===== Record set

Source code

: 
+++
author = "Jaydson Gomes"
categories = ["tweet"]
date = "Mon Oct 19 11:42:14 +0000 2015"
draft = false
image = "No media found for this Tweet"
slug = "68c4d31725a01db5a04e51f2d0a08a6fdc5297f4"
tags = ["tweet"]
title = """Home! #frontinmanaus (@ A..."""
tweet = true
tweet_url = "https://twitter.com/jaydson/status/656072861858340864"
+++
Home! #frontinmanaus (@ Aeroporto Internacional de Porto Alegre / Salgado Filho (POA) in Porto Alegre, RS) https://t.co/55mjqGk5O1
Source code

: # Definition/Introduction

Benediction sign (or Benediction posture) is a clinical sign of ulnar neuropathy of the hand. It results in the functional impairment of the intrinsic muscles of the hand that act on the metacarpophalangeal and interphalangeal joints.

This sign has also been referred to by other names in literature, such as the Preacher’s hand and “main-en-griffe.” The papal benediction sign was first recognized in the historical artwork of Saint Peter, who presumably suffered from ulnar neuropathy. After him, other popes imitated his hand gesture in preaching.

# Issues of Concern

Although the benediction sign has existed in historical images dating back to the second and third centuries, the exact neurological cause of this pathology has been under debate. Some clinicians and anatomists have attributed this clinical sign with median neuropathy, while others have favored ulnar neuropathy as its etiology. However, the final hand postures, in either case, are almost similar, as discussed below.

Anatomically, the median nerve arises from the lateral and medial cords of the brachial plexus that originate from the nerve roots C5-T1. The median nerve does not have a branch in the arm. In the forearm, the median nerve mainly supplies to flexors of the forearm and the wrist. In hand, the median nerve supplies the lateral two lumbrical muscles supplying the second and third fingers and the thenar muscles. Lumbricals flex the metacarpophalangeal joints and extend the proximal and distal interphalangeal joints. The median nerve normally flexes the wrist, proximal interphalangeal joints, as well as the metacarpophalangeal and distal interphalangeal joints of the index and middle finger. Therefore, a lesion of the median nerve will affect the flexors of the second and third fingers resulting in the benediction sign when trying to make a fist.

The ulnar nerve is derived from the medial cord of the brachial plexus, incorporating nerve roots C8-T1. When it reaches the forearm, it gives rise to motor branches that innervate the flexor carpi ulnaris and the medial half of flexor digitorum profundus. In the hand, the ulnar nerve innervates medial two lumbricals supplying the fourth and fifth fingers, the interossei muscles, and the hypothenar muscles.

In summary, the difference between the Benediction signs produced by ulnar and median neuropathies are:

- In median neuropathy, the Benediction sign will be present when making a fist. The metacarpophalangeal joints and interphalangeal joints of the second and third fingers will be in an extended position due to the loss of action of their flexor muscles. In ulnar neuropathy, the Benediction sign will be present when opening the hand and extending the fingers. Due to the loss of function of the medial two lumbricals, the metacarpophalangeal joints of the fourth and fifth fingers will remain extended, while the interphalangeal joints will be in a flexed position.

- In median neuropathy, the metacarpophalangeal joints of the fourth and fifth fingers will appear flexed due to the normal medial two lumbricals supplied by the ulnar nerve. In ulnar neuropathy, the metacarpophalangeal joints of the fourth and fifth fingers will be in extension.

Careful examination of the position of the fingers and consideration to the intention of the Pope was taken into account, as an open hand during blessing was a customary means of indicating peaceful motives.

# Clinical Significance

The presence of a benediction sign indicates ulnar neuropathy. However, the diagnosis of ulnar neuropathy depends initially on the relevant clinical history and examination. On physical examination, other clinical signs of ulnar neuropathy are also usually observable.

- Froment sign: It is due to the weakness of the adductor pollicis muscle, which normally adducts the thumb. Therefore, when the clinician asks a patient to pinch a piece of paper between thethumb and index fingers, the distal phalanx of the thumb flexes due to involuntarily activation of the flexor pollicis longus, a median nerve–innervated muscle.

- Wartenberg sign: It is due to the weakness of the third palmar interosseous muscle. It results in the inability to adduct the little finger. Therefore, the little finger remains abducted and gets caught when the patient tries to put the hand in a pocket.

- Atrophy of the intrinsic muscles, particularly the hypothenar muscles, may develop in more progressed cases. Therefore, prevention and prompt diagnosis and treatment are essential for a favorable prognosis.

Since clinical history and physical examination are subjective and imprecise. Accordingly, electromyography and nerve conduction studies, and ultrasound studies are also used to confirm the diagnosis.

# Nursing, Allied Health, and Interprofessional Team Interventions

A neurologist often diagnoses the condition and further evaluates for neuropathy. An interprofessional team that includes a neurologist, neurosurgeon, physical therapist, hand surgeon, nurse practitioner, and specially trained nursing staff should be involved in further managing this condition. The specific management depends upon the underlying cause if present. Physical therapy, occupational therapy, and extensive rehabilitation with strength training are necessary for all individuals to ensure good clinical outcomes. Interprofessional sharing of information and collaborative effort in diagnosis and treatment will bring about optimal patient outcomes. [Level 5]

==========

### Task
Check the entries above for the word "intrinsic" and copy every line where it turns up.

### The answer
Benediction sign (or Benediction posture) is a clinical sign of ulnar neuropathy of the hand. It results in the functional impairment of the intrinsic muscles of the hand that act on the metacarpophalangeal and interphalangeal joints.
- Atrophy of the intrinsic muscles, particularly the hypothenar muscles, may develop in more progressed cases. Therefore, prevention and prompt diagnosis and treatment are essential for a favorable prognosis.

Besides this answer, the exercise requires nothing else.